Mais il est vrai aussi que depuis que le 14 juillet a été érigé en fête nationale, il y a 120 ans, le défilé militaire et le culte de l'armée ont toujours été au centre des cérémonies. Cette année n'a pas fait exception à la règle. Le gouvernement a exhibé sur les Champs-Élysées ce qui se fait de mieux en engins de mort. C'est une bonne publicité pour les marchands de canons et d'avions.
En cette période de crise, il n'a pas lésiné sur la dépense. C'est dans la logique de sa politique. Faute de crédits, et donc de personnel et de moyens, le système hospitalier se dégrade chaque jour davantage. La Sécurité sociale remplit de moins en moins son rôle. Les glorieux pourcentages de réussite affichés au baccalauréat ne peuvent faire oublier qu'on supprime à tour de bras des postes dans l'enseignement. Tous les services publics vont à vau-l'eau. Pour justifier ces restrictions budgétaires le gouvernement ne nous parle que d'économies nécessaires. Mais le budget de l'armée pour 2009 est supérieur de 5,4 % à celui de l'année précédente.
On nous dit que c'est pour la « défense nationale ». Mais qu'est-ce qu'il y a derrière ce grand mot ? À quoi l'armée française a-t-elle servi depuis 1945 ? À livrer pendant six ans, de 1946 à 1953, une guerre sans merci au peuple vietnamien qui luttait pour son indépendance. Puis pendant huit ans, de 1954 à 1962, une guerre non moins impitoyable au peuple algérien.
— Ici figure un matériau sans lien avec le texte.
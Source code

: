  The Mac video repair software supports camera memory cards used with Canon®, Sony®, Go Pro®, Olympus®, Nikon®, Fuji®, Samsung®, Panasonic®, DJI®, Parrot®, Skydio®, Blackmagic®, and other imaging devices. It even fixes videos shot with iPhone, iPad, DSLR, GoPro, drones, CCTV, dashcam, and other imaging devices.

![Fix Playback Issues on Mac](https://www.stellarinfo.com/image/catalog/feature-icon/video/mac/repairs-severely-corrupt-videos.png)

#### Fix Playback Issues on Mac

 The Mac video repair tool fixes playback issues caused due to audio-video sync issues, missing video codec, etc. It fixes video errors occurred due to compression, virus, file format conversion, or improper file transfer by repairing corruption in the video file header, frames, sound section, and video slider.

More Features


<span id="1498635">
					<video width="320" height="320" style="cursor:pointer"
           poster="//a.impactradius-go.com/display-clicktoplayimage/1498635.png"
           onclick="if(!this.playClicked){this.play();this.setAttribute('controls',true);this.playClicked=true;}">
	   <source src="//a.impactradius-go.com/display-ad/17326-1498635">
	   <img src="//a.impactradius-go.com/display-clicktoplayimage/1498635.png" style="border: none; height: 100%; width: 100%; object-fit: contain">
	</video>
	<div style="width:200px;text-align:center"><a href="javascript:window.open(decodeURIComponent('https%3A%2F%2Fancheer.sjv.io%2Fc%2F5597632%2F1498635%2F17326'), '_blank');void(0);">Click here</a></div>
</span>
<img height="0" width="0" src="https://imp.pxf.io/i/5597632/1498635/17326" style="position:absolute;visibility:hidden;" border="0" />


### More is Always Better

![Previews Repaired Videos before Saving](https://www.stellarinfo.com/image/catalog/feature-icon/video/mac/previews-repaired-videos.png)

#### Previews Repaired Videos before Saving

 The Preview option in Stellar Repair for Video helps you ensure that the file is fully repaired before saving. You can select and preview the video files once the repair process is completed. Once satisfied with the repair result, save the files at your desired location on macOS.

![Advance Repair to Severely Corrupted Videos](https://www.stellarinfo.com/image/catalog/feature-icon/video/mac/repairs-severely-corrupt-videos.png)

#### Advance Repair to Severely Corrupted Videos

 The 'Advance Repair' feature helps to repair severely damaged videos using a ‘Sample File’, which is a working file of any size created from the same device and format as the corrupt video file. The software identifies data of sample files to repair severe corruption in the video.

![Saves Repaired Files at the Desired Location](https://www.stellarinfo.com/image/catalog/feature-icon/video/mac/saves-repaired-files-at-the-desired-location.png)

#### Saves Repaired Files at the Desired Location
Villages bombardés, brûlés au napalm, exécutions sommaires, torture institutionnalisée, voilà durant cette période les hauts faits d'armes de cette armée qu'on fait parader tous les quatorze juillet sur les Champs-Elysées.
Loin d'avoir été la garante des libertés publiques, l'armée française a été une armée de coup d'État. En 1958 elle a imposé, par le chantage au débarquement des parachutistes à Paris, le retour au pouvoir de De Gaulle. Trois ans plus tard, le « putsch des généraux » a essayé de mettre en place un régime encore plus réactionnaire.
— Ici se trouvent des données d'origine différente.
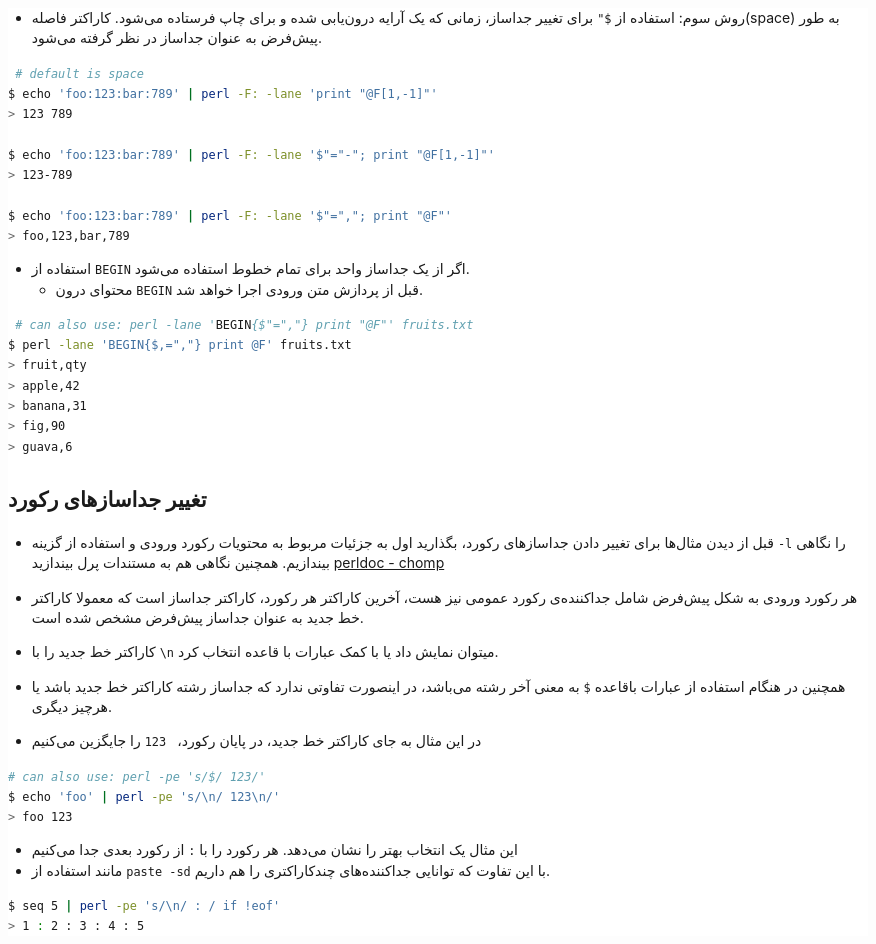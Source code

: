 * روش سوم: استفاده از `$"` برای تغییر جداساز، زمانی که یک آرایه درون‌یابی شده و برای چاپ فرستاده می‌شود. کاراکتر فاصله(space) به طور پیش‌فرض به عنوان جداساز در نظر گرفته می‌شود.

``` bash
 # default is space
$ echo 'foo:123:bar:789' | perl -F: -lane 'print "@F[1,-1]"'
> 123 789

$ echo 'foo:123:bar:789' | perl -F: -lane '$"="-"; print "@F[1,-1]"'
> 123-789

$ echo 'foo:123:bar:789' | perl -F: -lane '$"=","; print "@F"'
> foo,123,bar,789
```

* استفاده از `BEGIN` اگر از یک جداساز واحد برای تمام خطوط استفاده می‌شود.
    * محتوای درون `BEGIN` قبل از پردازش متن ورودی اجرا خواهد شد.

```bash
 # can also use: perl -lane 'BEGIN{$"=","} print "@F"' fruits.txt
$ perl -lane 'BEGIN{$,=","} print @F' fruits.txt
> fruit,qty
> apple,42
> banana,31
> fig,90
> guava,6
```

## <a name="changing-record-separators"></a>تغییر جداسازهای رکورد

* قبل از دیدن مثال‌ها برای تغییر دادن جداسازهای رکورد، بگذارید اول به جزئیات مربوط به محتویات رکورد ورودی و استفاده از گزینه `-l` را نگاهی بیندازیم.
همچنین نگاهی هم به مستندات پرل بیندازید [perldoc - chomp](https://perldoc.perl.org/functions/chomp.html)

- هر رکورد ورودی به شکل پیش‌فرض شامل جداکننده‌ی رکورد عمومی نیز هست، آخرین کاراکتر هر رکورد، کاراکتر جداساز است که معمولا کاراکتر خط جدید به عنوان جداساز پیش‌فرض مشخص شده است.
- کاراکتر خط جدید را با `\n` میتوان نمایش داد یا با کمک عبارات با قاعده انتخاب کرد.
- همچنین در هنگام استفاده از عبارات باقاعده `$` به معنی آخر رشته می‌باشد، در اینصورت تفاوتی ندارد که جداساز رشته کاراکتر خط جدید باشد یا هرچیز دیگری.


- در این مثال به جای کاراکتر خط جدید، در پایان رکورد، ` 123` را جایگزین می‌کنیم
 
 ``` bash
 # can also use: perl -pe 's/$/ 123/'
$ echo 'foo' | perl -pe 's/\n/ 123\n/'
> foo 123
```

- این مثال یک انتخاب بهتر را نشان می‌دهد. هر رکورد را با ‍` : ` از رکورد بعدی جدا می‌کنیم
- مانند استفاده از `paste -sd` با این تفاوت که توانایی جداکننده‌های چندکاراکتری را هم داریم.

 ``` bash
$ seq 5 | perl -pe 's/\n/ : / if !eof'
> 1 : 2 : 3 : 4 : 5
```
Et à quoi a-t-elle servi, cette armée, depuis la fin de l'ère coloniale ? À intervenir à de multiples reprises au Cameroun, au Gabon, au Tchad, au Congo, etc. pour maintenir en place des dictatures à l'ombre desquelles les grandes sociétés françaises continuent à exploiter ces pays sans vergogne. Ou à former les futurs auteurs du génocide rwandais.
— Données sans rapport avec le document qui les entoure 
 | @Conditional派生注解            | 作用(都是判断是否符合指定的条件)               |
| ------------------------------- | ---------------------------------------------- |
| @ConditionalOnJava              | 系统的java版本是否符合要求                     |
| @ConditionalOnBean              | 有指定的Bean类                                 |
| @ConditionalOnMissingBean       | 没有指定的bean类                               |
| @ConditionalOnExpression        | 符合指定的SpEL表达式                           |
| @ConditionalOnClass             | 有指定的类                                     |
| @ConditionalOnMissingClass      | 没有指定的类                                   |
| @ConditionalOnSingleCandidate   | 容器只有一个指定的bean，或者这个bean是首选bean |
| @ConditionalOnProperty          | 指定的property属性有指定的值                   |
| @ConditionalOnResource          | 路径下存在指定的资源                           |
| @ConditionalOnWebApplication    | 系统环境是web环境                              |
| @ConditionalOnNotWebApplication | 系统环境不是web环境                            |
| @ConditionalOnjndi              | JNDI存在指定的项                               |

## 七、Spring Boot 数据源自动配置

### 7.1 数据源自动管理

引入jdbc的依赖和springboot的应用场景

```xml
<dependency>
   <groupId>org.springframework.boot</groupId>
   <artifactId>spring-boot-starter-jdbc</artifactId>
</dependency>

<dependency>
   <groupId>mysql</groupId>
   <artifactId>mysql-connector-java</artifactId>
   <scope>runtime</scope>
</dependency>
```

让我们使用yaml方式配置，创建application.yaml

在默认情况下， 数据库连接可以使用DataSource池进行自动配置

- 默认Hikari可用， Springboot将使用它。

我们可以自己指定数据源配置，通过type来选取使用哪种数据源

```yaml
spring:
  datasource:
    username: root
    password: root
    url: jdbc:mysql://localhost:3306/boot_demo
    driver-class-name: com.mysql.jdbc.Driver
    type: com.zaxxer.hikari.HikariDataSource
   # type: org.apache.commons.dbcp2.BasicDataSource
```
Aujourd'hui, que font les militaires français engagés en Afghanistan ? Ils défendent un régime corrompu, qui ne respecte guère plus les droits des femmes que les talibans qu'il est censé combattre. Et chacune des interventions des troupes occidentales qui sont présentes là-bas, et des « dommages collatéraux » qui les accompagnent (c'est-à-dire des non-combattants, hommes, femmes et enfants tués dans ces opérations) ne fait que jeter un peu plus la population afghane dans les bras des talibans.
Pour beaucoup le défilé du quatorze juillet est un spectacle. C'en est un, c'est vrai, et bien organisé. En plus d'une touche de folklore, indien cette année, on y fait défiler ensemble des gens qui ont droit à la sympathie du public, comme les sapeurs-pompiers ou la protection civile, et des gens plus inquiétants, comme ces baroudeurs professionnels qui ne sont pas regardants sur qui se trouve au bout de leur ligne de mire.
Le spectacle est peut-être beau. Mais c'est celui d'un instrument d'oppression des peuples, de tous ceux que l'impérialisme français exploite aux quatre coins du monde. Et du nôtre, si nous n'y prenons garde.